▶ [WORK INSTRUCTION] Find the line with "Функция **не** может быть вызвана анонимно.". Transcribe it and each later line of the data exactly, up to and including the last.

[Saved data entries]
§ §
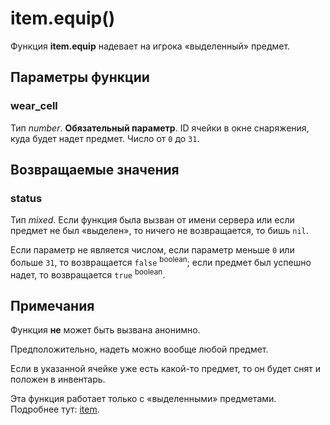# item.equip()
Функция **item.equip** надевает на игрока &laquo;выделенный&raquo; предмет.

## Параметры функции
### wear_cell
Тип *number*. **Обязательный параметр**. ID ячейки в окне снаряжения, куда будет надет предмет. Число от `0` до `31`.

## Возвращаемые значения
### status
Тип *mixed*. Если функция была вызван от имени сервера или если предмет не был &laquo;выделен&raquo;, то ничего не возвращается, то бишь `nil`.

Если параметр не является числом, если параметр меньше `0` или больше `31`, то возвращается `false` <sup>boolean</sup>; если предмет был успешно надет, то возвращается `true` <sup>boolean</sup>.

## Примечания
Функция **не** может быть вызвана анонимно.

Предположительно, надеть можно вообще любой предмет.

Если в указанной ячейке уже есть какой-то предмет, то он будет снят и положен в инвентарь.

Эта функция работает только с &laquo;выделенными&raquo; предметами. Подробнее тут: [item](../item).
§ §
▶ [RESPONSE BOX]
Функция **не** может быть вызвана анонимно.

Предположительно, надеть можно вообще любой предмет.

Если в указанной ячейке уже есть какой-то предмет, то он будет снят и положен в инвентарь.

Эта функция работает только с &laquo;выделенными&raquo; предметами. Подробнее тут: [item](../item).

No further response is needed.